Of course, Cockburn doesn’t pretend to be a Catholic, let alone a good one, but having borrowed a friend’s Bible, he suspects that the hymn in question — a bastardization of Psalm 91 — rather misses the point. In his speech, Biden quoted the hymn’s chorus:
‘And he will raise you up on eagle’s wings, bear you on the breath of dawn. Make you to shine like the sun and hold you in the palm of his hand.’
Compare this with the Psalmist’s original:
‘He will cover you with his feathers,
and under his wings you will find refuge;
his faithfulness will be your shield and rampart.’
Not only does the Psalmist not mention Dawn’s breath, he also makes sure to emphasize that the grand bird in question is none other than the Almighty himself and not, as the ‘On Eagle’s Wings’ priest would have it, a vague vehicle of vainglory. The lowly human is placed ‘under’ the wings, not ‘on’ them. There is also no promise, in the original, that faithfulness will result in being made to ‘shine like the sun’. In fact, this line reminded Cockburn of the terrible fate of Icarus who, in Greek mythology, tries to fly out of Crete using some homemade wings his dad gave him, only to fly too close to the sun, have the wax part melt, then fall to his unfortunate death.
Furthermore, Cockburn prides himself on his musical ear and has, in that respect, spotted yet another problem. From the first verse:
‘You who dwell in the shelter of the Lord, who abide in His shadow for life,
Say to the Lord: “My refuge, my Rock in whom I trust!”’
Cockburn remembers once hearing this sung at the funeral of a Catholic friend, which is when he first noticed that, musically, the phrase ‘you who’ is more than an octave (i.e. eight notes) higher than the chorus’s starting note. The effect of this is that when the church singer (typically a woman) sings ‘you who’, it sounds awfully like the British version of cooee (i.e. yoo-hoo), defined in Wikipedia as ‘a shout originated in Australia to attract attention, find missing people, or indicate one’s own location. When done correctly — loudly and shrilly — a call of “cooee” can carry over a considerable distance.’ How so!
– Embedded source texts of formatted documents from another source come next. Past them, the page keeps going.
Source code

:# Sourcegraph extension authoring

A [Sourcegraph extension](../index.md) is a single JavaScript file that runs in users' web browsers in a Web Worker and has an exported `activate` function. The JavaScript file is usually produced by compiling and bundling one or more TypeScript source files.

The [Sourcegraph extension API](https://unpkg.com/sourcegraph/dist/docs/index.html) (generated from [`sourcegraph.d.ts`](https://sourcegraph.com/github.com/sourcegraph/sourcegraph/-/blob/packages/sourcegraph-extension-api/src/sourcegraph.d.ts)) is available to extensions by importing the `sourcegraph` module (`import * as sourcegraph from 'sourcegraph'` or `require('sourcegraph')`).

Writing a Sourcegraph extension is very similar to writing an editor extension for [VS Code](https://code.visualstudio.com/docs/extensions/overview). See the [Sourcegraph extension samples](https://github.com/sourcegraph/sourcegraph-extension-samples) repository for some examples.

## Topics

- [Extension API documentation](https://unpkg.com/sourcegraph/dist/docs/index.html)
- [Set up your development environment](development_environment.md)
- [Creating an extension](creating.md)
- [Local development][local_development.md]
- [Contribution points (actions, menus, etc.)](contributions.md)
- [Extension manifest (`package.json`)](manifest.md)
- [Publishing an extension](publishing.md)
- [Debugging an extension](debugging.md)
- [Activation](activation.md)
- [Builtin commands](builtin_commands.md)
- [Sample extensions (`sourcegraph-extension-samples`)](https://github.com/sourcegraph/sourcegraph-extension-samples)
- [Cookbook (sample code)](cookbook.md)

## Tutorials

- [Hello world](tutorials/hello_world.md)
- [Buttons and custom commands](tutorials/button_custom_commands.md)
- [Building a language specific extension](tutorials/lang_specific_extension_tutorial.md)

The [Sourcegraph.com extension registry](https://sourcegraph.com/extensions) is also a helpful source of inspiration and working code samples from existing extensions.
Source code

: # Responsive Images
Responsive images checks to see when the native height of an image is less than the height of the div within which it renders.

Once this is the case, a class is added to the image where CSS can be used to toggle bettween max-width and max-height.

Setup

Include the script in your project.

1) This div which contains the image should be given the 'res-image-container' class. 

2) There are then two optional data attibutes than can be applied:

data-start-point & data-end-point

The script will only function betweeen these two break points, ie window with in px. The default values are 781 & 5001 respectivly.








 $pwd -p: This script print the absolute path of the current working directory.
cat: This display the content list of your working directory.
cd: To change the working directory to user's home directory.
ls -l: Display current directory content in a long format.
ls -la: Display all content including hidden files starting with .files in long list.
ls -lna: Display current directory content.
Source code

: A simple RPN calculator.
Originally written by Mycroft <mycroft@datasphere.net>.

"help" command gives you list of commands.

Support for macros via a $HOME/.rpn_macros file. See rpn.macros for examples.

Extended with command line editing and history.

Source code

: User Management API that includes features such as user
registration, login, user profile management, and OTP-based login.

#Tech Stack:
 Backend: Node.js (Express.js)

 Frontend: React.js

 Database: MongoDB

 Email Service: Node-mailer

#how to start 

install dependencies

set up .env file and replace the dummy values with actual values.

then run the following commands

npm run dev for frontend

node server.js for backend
Mortifyingly, this realization made Cockburn chuckle out loud, which was naturally upsetting to his fellow mourners.
None of the above seems to have occurred to Lana Del Rey, who, in response to the President-elect’s speech, did a spontaneous cover of ‘On Eagle’s Wings’ for her Instagram followers.
Cockburn finds the contrived vocal bend on the word ‘hand’ particularly distasteful.